No crédito, o prolongamento do ambiente de flexibilização monetária, potencia a criação de “bolhas”, nomeadamente nos activos de menor qualidade e com menos liquidez. Emitentes muito alavancados manter-se-ão fora do nosso radar. Consideramos que os baixos níveis de taxas e de spreads, aliado à actual alavancagem das empresas e ao risco de liquidez nos mercados, sugerem muita prudência

Os spreads de crédito poderão prolongar o recente movimento e estreitar um pouco mais, mas com ganhos pouco expressivos. No imediato, não são conhecidos factores concretos que justifiquem uma deterioração expressiva. Contudo, qualquer um dos riscos enunciados será disruptivo, podendo levar a expressivas correcções. Também aqui, os mínimos aliançados no ano de 2018 poderão ser tomados como uma referência para o potencial dos spreads de crédito. 

Divida de Mercados Emergentes – Neutrais

A divida emergente é, de entre as subclasses de obrigações, a que sugere maior potencial. A determinação dos EUA em prosseguir com políticas monetárias e orçamentais acomodatícias (expansão do balanço do Fed; o aumento do déficit orçamental), sugerem um ambiente de fragilidade para o USD. Estas são condições propicias para o bom desempenho da dívida e moedas dos mercados emergentes.

Acções - Neutrais

No rescaldo de um ano de ganhos expressivos para as acções dos mercados desenvolvidos, acreditamos que ainda existe algum potencial, embora moderado. As avaliações de acções parecem justificadamente elevadas. Na maioria dos mercados, os índices actuais de preço/lucro (PER) estão acima das médias de longo prazo, mas acreditamos que isso reflecte, em parte, as baixas taxas de juro e a falta de alternativas. Consequentemente, iniciaremos 2020 neutrais em acções.

As áreas em que os ganhos foram menos pronunciados, como é o caso das estratégias Value e alguns mercados emergentes, merecem a nossa preferência.  Dada a natureza binária dos riscos políticos, investimentos na Ásia emergente tenderão a beneficiar com a potencial redução da incerteza sobre as políticas de comércio global, a maior das ameaças.

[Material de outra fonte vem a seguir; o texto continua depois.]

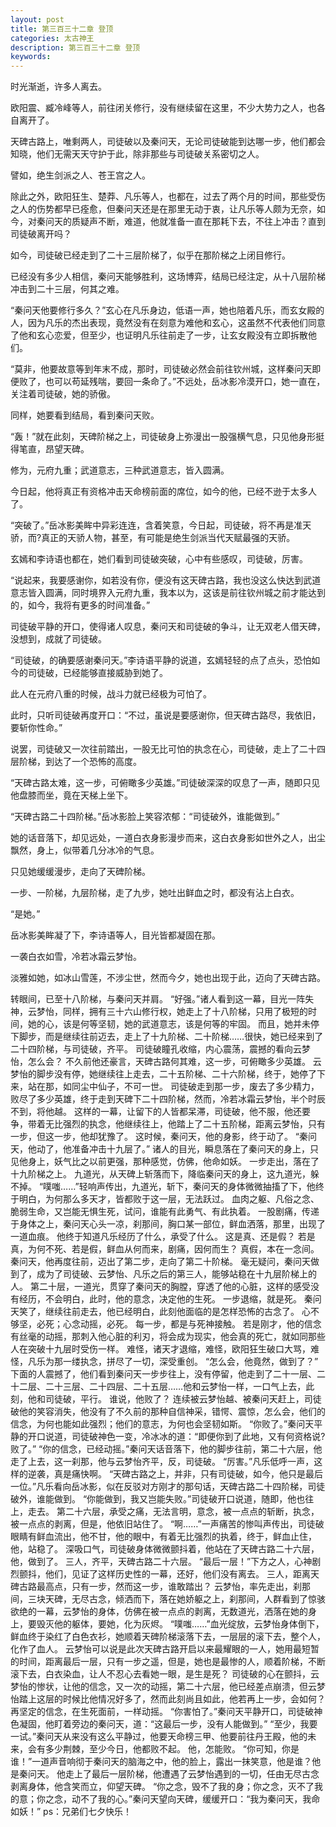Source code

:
 ```yaml
---
layout: post
title: 第三百三十二章 登顶
categories: 太古神王
description: 第三百三十二章 登顶
keywords:
---
```


时光渐逝，许多人离去。

欧阳震、臧冷峰等人，前往闭关修行，没有继续留在这里，不少大势力之人，也各自离开了。

天碑古路上，唯剩两人，司徒破以及秦问天，无论司徒破能到达哪一步，他们都会知晓，他们无需天天守护于此，除非那些与司徒破关系密切之人。

譬如，绝生剑派之人、苍王宫之人。

除此之外，欧阳狂生、楚莽、凡乐等人，也都在，过去了两个月的时间，那些受伤之人的伤势都早已痊愈，但秦问天还是在那里无动于衷，让凡乐等人颇为无奈，如今，对秦问天的质疑声不断，难道，他就准备一直在那耗下去，不往上冲击？直到司徒破离开吗？

如今，司徒破已经走到了二十三层阶梯了，似乎在那阶梯之上闭目修行。

已经没有多少人相信，秦问天能够胜利，这场博弈，结局已经注定，从十八层阶梯冲击到二十三层，何其之难。

“秦问天他要修行多久？”玄心在凡乐身边，低语一声，她也陪着凡乐，而玄女殿的人，因为凡乐的杰出表现，竟然没有在刻意为难他和玄心，这虽然不代表他们同意了他和玄心恋爱，但至少，也证明凡乐往前走了一步，让玄女殿没有立即拆散他们。

“莫非，他要故意等到年末不成，那时，司徒破必然会前往钦州城，这样秦问天即便败了，也可以苟延残喘，要回一条命了。”不远处，岳冰影冷漠开口，她一直在，关注着司徒破，她的骄傲。

同样，她要看到结局，看到秦问天败。

“轰！”就在此刻，天碑阶梯之上，司徒破身上弥漫出一股强横气息，只见他身形挺得笔直，昂望天碑。

修为，元府九重；武道意志，三种武道意志，皆入圆满。

今日起，他将真正有资格冲击天命榜前面的席位，如今的他，已经不逊于太多人了。

“突破了。”岳冰影美眸中异彩连连，含着笑意，今日起，司徒破，将不再是准天骄，而?真正的天骄人物，甚至，有可能是绝生剑派当代天赋最强的天骄。

玄嫣和李诗语也都在，她们看到司徒破突破，心中有些感叹，司徒破，厉害。

“说起来，我要感谢你，如若没有你，便没有这天碑古路，我也没这么快达到武道意志皆入圆满，同时境界入元府九重，我本以为，这该是前往钦州城之前才能达到的，如今，我将有更多的时间准备。”

司徒破平静的开口，使得诸人叹息，秦问天和司徒破的争斗，让无双老人借天碑，没想到，成就了司徒破。

“司徒破，的确要感谢秦问天。”李诗语平静的说道，玄嫣轻轻的点了点头，恐怕如今的司徒破，已经能够直接威胁到她了。

此人在元府八重的时候，战斗力就已经极为可怕了。

此时，只听司徒破再度开口：“不过，虽说是要感谢你，但天碑古路尽，我依旧，要斩你性命。”

说罢，司徒破又一次往前踏出，一股无比可怕的执念在心，司徒破，走上了二十四层阶梯，到达了一个恐怖的高度。

“天碑古路太难，这一步，可俯瞰多少英雄。”司徒破深深的叹息了一声，随即只见他盘膝而坐，竟在天梯上坐下。

“天碑古路二十四阶梯。”岳冰影脸上笑容浓郁：“司徒破外，谁能做到。”

她的话音落下，却见远处，一道白衣身影漫步而来，这白衣身影如世外之人，出尘飘然，身上，似带着几分冰冷的气息。

只见她缓缓漫步，走向了天碑阶梯。

一步、一阶梯，九层阶梯，走了九步，她吐出鲜血之时，都没有沾上白衣。

“是她。”

岳冰影美眸凝了下，李诗语等人，目光皆都凝固在那。

一袭白衣如雪，冷若冰霜云梦怡。

淡雅如她，如冰山雪莲，不涉尘世，然而今夕，她也出现于此，迈向了天碑古路。

<?>转眼间，已至十八阶梯，与秦问天并肩。

“好强。”诸人看到这一幕，目光一阵失神，云梦怡，同样，拥有三十六山修行权，她走上了十八阶梯，只用了极短的时间，她的心，该是何等坚韧，她的武道意志，该是何等的牢固。

而且，她并未停下脚步，而是继续往前迈去，走上了十九阶梯、二十阶梯……很快，她已经来到了二十四阶梯，与司徒破，齐平。

司徒破瞳孔收缩，内心震荡，震撼的看向云梦怡，怎么会？

不久前他还豪言，天碑古路何其难，这一步，可俯瞰多少英雄。

云梦怡的脚步没有停，她继续往上走去，二十五阶梯、二十六阶梯，终于，她停了下来，站在那，如同尘中仙子，不可一世。

司徒破走到那一步，废去了多少精力，败尽了多少英雄，终于走到天碑下二十四阶梯，然而，冷若冰霜云梦怡，半个时辰不到，将他越。

这样的一幕，让留下的人皆都呆滞，司徒破，他不服，他还要争，带着无比强烈的执念，他继续往上，他踏上了二十五阶梯，距离云梦怡，只有一步，但这一步，他却犹豫了。

这时候，秦问天，他的身影，终于动了。

“秦问天，他动了，他准备冲击十九层了。”

诸人的目光，瞬息落在了秦问天的身上，只见他身上，妖气比之以前更强，那种感觉，仿佛，他命如妖。

一步走出，落在了十九阶梯之上。

九道光，从天碑上斩落而下，降临秦问天的身上，这九道光，躲不掉。

“噗嗤……”轻响声传出，九道光，斩下，秦问天的身体微微抽搐了下，他终于明白，为何那么多天才，皆都败于这一层，无法跃过。

血肉之躯、凡俗之念、脆弱生命，又岂能无惧生死，试问，谁能有此勇气、有此执着。

一股剧痛，传递于身体之上，秦问天心头一凉，刹那间，胸口某一部位，鲜血洒落，那里，出现了一道血痕。

他终于知道凡乐经历了什么，承受了什么。

这是真、还是假？

若是真，为何不死、若是假，鲜血从何而来，剧痛，因何而生？

真假，本在一念间。

秦问天，他再度往前，迈出了第二步，走向了第二十阶梯。

毫无疑问，秦问天做到了，成为了司徒破、云梦怡、凡乐之后的第三人，能够站稳在十九层阶梯上的人。

第二十层，一道光，贯穿了秦问天的胸膛，穿透了他的心脏，这样的感受没有经历，不会明白，此时，他的意念，决定他的生死。

一步退缩，就是死。

秦问天笑了，继续往前走去，他已经明白，此刻他面临的是怎样恐怖的古念了。

心不够坚，必死；心念动摇，必死。

每一步，都是与死神接触。

若是刚才，他的信念有丝毫的动摇，那刺入他心脏的利刃，将会成为现实，他会真的死亡，就如同那些人在突破十九层时受伤一样。

难怪，诸天才退缩，难怪，欧阳狂生破口大骂，难怪，凡乐为那一缕执念，拼尽了一切，深受重创。

“怎么会，他竟然，做到了？”

下面的人震撼了，他们看到秦问天一步步往上，没有停留，他走到了二十一层、二十二层、二十三层、二十四层、二十五层……他和云梦怡一样，一口气上去，此刻，他和司徒破，平行。

谁说，他败了？

连续被云梦怡越、被秦问天赶上，司徒破他的笑容消失，他没有了不久前的那种自信神采，错愕、震惊，怎么会，他们的信念，为何也能如此强烈；他们的意志，为何也会坚韧如斯。

“你败了。”秦问天平静的开口说道，司徒破神色一变，冷冰冰的道：“即便你到了此地，又有何资格说?败了。”

“你的信念，已经动摇。”秦问天话音落下，他的脚步往前，第二十六层，他走了上去，这一刹那，他与云梦怡齐平，反，司徒破。

“厉害。”凡乐低呼一声，这样的逆袭，真是痛快啊。

“天碑古路之上，并非，只有司徒破，如今，他只是最后一位。”凡乐看向岳冰影，似在反驳对方刚才的那句话，天碑古路二十四阶梯，司徒破外，谁能做到。

“你能做到，我又岂能失败。”司徒破开口说道，随即，他也往上，走去。

第二十六层，承受之痛，无法言明，意念，被一点点的斩断，执念，被一点点的剥离，但是，他依旧站住了。

“啊……”一声痛苦的惨叫声传出，司徒破眼睛有鲜血流出，他不甘，他的眼中，有着无比强烈的执着，终于，鲜血止住，他，站稳了。

深吸口气，司徒破身体微微颤抖着，他站在了天碑古路二十六层，他，做到了。

三人，齐平，天碑古路二十六层。

“最后一层！”下方之人，心神剧烈颤抖，他们，见证了这样历史性的一幕，还好，他们没有离去。

三人，距离天碑古路最高点，只有一步，然而这一步，谁敢踏出？

云梦怡，率先走出，刹那间，三块天碑，无尽古念，倾洒而下，落在她娇躯之上，刹那间，人群看到了惊骇欲绝的一幕，云梦怡的身体，仿佛在被一点点的剥离，无数道光，洒落在她的身上，要毁灭他的躯体，要她，化为灰烬。

“噗嗤……”血光绽放，云梦怡身体倒下，鲜血终于染红了白色衣衫，她顺着天碑阶梯滚落下去，一层层的滚下去，整个人，化作了血人。

云梦怡可以说是此次天碑古路开启以来最耀眼的一人，她用最短暂的时间，距离最后一层，只有一步之遥，但是，她也是最惨的人，顺着阶梯，不断滚下去，白衣染血，让人不忍心去看她一眼，是生是死？

司徒破的心在颤抖，云梦怡的惨状，让他的信念，又一次的动摇，第二十六层，他已经差点崩溃，但云梦怡踏上这层的时候比他情况好多了，然而此刻尚且如此，他若再上一步，会如何？

再坚定的信念，在生死面前，一样动摇。

“你害怕了。”秦问天平静开口，司徒破神色凝固，他盯着旁边的秦问天，道：“这最后一步，没有人能做到。”

“至少，我要一试。”秦问天从来没有这么平静过，他要天命榜三甲、他要前往丹王殿，他的未来，会有多少荆棘，至少今日，他都败不起。

他，怎能败。

“你可知，你是谁！”一道声音响彻于秦问天的脑海之中，他的脸上，露出一抹笑意，他是谁？他是秦问天。

他走上了最后一层阶梯，他遭遇了云梦怡遇到的一切，任由无尽古念剥离身体，他含笑而立，仰望天碑。

“你之念，毁不了我的身；你之念，灭不了我的意；你之念，动不了我的心。”秦问天望向天碑，缓缓开口：“我为秦问天，我命如妖！”

ps：兄弟们七夕快乐！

A crescente pressão política e social sobre as empresas para assumirem as suas responsabilidades sociais irá impor os critérios ESG como factores de selecção incontornáveis. A agenda política e regulatória em torno da sustentabilidade sugere prudência acrescida na selecção dos investimentos, por forma a evitar emitentes que não estejam preparados para esta transição. As estratégias integradas ESG, nas quais este tipo de informação relativamente novo está disponível e é avaliado juntamente com outras métricas financeiras tradicionais, irão conquistar cada vez mais espaço nas carteiras.

Alternativos – Neutrais

A par da Guerra Comercial, a inflação constitui o mais temível dos riscos, embora pouco provável. Apesar de a ausência de sinais de aceleração dos preços nos tranquilizar por enquanto, mantemo-nos alerta. A aplicação, aparentemente infindável, de estímulos monetários conduziu-nos para terrenos desconhecidos, onde as regras económicas clássicas parecem não ser aplicáveis.  Contudo, por ser inesperada, a pouco provável aceleração da inflação teria efeitos nefastos em todas as classes de activos.

Neste pressuposto, consideramos que estratégias com base em activos reais, nomeadamente infra-estruturas, constituem um bom instrumento diversificador. Estratégias Macro também merecem alguma atenção nesta classe, onde, em saldo, teremos um posicionamento neutral.

Conclusão

O ano de 2020 será certamente mais desafiador do que 2019, com um potencial de rendimento mais limitado.  A chave para navegar no ciclo tardio e nos baixos rendimentos é um forte foco na volatilidade e na identificação e gestão do risco.